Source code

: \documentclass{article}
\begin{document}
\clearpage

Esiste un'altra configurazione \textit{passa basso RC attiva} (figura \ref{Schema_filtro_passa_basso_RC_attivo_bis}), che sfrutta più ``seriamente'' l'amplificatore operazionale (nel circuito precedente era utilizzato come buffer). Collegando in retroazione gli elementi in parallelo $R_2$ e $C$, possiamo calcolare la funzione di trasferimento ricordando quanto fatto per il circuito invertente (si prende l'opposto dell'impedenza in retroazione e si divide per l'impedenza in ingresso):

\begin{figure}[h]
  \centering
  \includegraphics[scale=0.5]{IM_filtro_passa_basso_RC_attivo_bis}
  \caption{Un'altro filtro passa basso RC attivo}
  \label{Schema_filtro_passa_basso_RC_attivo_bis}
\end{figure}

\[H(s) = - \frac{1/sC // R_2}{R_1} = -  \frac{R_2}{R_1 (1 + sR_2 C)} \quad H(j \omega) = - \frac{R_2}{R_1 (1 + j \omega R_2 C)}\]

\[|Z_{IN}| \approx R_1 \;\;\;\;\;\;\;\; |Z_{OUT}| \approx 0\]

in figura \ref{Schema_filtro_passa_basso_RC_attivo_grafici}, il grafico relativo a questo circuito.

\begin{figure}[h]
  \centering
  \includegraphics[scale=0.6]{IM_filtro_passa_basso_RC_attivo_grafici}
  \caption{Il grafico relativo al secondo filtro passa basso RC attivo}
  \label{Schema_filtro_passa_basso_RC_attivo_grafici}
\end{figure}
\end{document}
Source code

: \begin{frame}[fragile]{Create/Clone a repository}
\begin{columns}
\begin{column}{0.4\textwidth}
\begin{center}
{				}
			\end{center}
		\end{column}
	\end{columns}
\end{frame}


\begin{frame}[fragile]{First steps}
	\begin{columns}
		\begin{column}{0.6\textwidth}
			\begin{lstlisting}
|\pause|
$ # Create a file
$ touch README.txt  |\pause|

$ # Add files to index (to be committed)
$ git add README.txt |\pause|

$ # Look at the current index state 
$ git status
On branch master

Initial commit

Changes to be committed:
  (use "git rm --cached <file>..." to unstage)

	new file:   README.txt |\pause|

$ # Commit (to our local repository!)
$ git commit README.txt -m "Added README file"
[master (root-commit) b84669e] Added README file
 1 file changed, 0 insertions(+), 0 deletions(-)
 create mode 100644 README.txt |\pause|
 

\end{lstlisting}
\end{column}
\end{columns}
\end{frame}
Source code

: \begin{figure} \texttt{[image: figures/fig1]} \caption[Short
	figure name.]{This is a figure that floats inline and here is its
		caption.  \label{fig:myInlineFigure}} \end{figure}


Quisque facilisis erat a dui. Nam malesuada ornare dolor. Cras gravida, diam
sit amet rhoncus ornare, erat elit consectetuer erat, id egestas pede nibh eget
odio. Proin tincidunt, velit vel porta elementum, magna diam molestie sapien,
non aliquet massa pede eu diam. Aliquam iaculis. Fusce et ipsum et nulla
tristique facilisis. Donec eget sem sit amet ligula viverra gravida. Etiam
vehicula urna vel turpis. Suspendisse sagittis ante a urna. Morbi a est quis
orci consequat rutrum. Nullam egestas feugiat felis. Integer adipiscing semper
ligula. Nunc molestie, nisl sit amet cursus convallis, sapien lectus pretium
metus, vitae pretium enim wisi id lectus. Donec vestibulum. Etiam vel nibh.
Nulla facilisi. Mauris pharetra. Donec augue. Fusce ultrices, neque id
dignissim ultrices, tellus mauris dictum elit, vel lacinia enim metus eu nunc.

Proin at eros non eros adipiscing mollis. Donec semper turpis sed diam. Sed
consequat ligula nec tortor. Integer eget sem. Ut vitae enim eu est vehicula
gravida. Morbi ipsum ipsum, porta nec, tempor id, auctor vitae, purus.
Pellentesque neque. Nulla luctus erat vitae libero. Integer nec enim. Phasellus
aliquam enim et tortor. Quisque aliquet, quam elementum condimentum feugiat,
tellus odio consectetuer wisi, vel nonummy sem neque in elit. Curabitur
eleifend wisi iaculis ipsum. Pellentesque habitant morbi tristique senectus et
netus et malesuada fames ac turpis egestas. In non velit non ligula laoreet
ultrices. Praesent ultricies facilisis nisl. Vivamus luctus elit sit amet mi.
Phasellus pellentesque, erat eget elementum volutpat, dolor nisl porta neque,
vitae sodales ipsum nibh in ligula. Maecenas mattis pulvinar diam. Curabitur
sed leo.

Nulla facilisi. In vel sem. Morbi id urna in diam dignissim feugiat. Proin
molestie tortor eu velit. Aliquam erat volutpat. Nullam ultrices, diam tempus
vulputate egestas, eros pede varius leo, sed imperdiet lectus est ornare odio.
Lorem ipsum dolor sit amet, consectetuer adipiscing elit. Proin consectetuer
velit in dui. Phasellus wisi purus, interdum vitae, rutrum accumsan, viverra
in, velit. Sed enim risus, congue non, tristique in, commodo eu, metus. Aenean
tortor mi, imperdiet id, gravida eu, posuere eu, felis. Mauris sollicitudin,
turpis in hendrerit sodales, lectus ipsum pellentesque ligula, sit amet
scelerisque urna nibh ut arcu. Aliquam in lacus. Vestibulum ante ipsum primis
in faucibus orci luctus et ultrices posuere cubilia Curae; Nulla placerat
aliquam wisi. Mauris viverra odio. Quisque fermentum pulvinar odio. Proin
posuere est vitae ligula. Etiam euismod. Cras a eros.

- - - - - - -

• [What is being asked]:
Without changing anything, repeat every record above.

• [Solution]:
Source code

: \documentclass{article}
\begin{document}
\clearpage

Esiste un'altra configurazione \textit{passa basso RC attiva} (figura \ref{Schema_filtro_passa_basso_RC_attivo_bis}), che sfrutta più ``seriamente'' l'amplificatore operazionale (nel circuito precedente era utilizzato come buffer). Collegando in retroazione gli elementi in parallelo $R_2$ e $C$, possiamo calcolare la funzione di trasferimento ricordando quanto fatto per il circuito invertente (si prende l'opposto dell'impedenza in retroazione e si divide per l'impedenza in ingresso):

\begin{figure}[h]
  \centering
  \includegraphics[scale=0.5]{IM_filtro_passa_basso_RC_attivo_bis}
  \caption{Un'altro filtro passa basso RC attivo}
  \label{Schema_filtro_passa_basso_RC_attivo_bis}
\end{figure}

\[H(s) = - \frac{1/sC // R_2}{R_1} = -  \frac{R_2}{R_1 (1 + sR_2 C)} \quad H(j \omega) = - \frac{R_2}{R_1 (1 + j \omega R_2 C)}\]

\[|Z_{IN}| \approx R_1 \;\;\;\;\;\;\;\; |Z_{OUT}| \approx 0\]

in figura \ref{Schema_filtro_passa_basso_RC_attivo_grafici}, il grafico relativo a questo circuito.

\begin{figure}[h]
  \centering
  \includegraphics[scale=0.6]{IM_filtro_passa_basso_RC_attivo_grafici}
  \caption{Il grafico relativo al secondo filtro passa basso RC attivo}
  \label{Schema_filtro_passa_basso_RC_attivo_grafici}
\end{figure}
\end{document}
Source code

: \begin{frame}[fragile]{Create/Clone a repository}
\begin{columns}
\begin{column}{0.4\textwidth}
\begin{center}
{				}
			\end{center}
		\end{column}
	\end{columns}
\end{frame}


\begin{frame}[fragile]{First steps}
	\begin{columns}
		\begin{column}{0.6\textwidth}
			\begin{lstlisting}
|\pause|
$ # Create a file
$ touch README.txt  |\pause|

$ # Add files to index (to be committed)
$ git add README.txt |\pause|

$ # Look at the current index state 
$ git status
On branch master

Initial commit

Changes to be committed:
  (use "git rm --cached <file>..." to unstage)

	new file:   README.txt |\pause|

$ # Commit (to our local repository!)
$ git commit README.txt -m "Added README file"
[master (root-commit) b84669e] Added README file
 1 file changed, 0 insertions(+), 0 deletions(-)
 create mode 100644 README.txt |\pause|
 

\end{lstlisting}
\end{column}
\end{columns}
\end{frame}
Source code

: \begin{figure} \texttt{[image: figures/fig1]} \caption[Short
	figure name.]{This is a figure that floats inline and here is its
		caption.  \label{fig:myInlineFigure}} \end{figure}


Quisque facilisis erat a dui. Nam malesuada ornare dolor. Cras gravida, diam
sit amet rhoncus ornare, erat elit consectetuer erat, id egestas pede nibh eget
odio. Proin tincidunt, velit vel porta elementum, magna diam molestie sapien,
non aliquet massa pede eu diam. Aliquam iaculis. Fusce et ipsum et nulla
tristique facilisis. Donec eget sem sit amet ligula viverra gravida. Etiam
vehicula urna vel turpis. Suspendisse sagittis ante a urna. Morbi a est quis
orci consequat rutrum. Nullam egestas feugiat felis. Integer adipiscing semper
ligula. Nunc molestie, nisl sit amet cursus convallis, sapien lectus pretium
metus, vitae pretium enim wisi id lectus. Donec vestibulum. Etiam vel nibh.
Nulla facilisi. Mauris pharetra. Donec augue. Fusce ultrices, neque id
dignissim ultrices, tellus mauris dictum elit, vel lacinia enim metus eu nunc.

Proin at eros non eros adipiscing mollis. Donec semper turpis sed diam. Sed
consequat ligula nec tortor. Integer eget sem. Ut vitae enim eu est vehicula
gravida. Morbi ipsum ipsum, porta nec, tempor id, auctor vitae, purus.
Pellentesque neque. Nulla luctus erat vitae libero. Integer nec enim. Phasellus
aliquam enim et tortor. Quisque aliquet, quam elementum condimentum feugiat,
tellus odio consectetuer wisi, vel nonummy sem neque in elit. Curabitur
eleifend wisi iaculis ipsum. Pellentesque habitant morbi tristique senectus et
netus et malesuada fames ac turpis egestas. In non velit non ligula laoreet
ultrices. Praesent ultricies facilisis nisl. Vivamus luctus elit sit amet mi.
Phasellus pellentesque, erat eget elementum volutpat, dolor nisl porta neque,
vitae sodales ipsum nibh in ligula. Maecenas mattis pulvinar diam. Curabitur
sed leo.

Nulla facilisi. In vel sem. Morbi id urna in diam dignissim feugiat. Proin
molestie tortor eu velit. Aliquam erat volutpat. Nullam ultrices, diam tempus
vulputate egestas, eros pede varius leo, sed imperdiet lectus est ornare odio.
Lorem ipsum dolor sit amet, consectetuer adipiscing elit. Proin consectetuer
velit in dui. Phasellus wisi purus, interdum vitae, rutrum accumsan, viverra
in, velit. Sed enim risus, congue non, tristique in, commodo eu, metus. Aenean
tortor mi, imperdiet id, gravida eu, posuere eu, felis. Mauris sollicitudin,
turpis in hendrerit sodales, lectus ipsum pellentesque ligula, sit amet
scelerisque urna nibh ut arcu. Aliquam in lacus. Vestibulum ante ipsum primis
in faucibus orci luctus et ultrices posuere cubilia Curae; Nulla placerat
aliquam wisi. Mauris viverra odio. Quisque fermentum pulvinar odio. Proin
posuere est vitae ligula. Etiam euismod. Cras a eros.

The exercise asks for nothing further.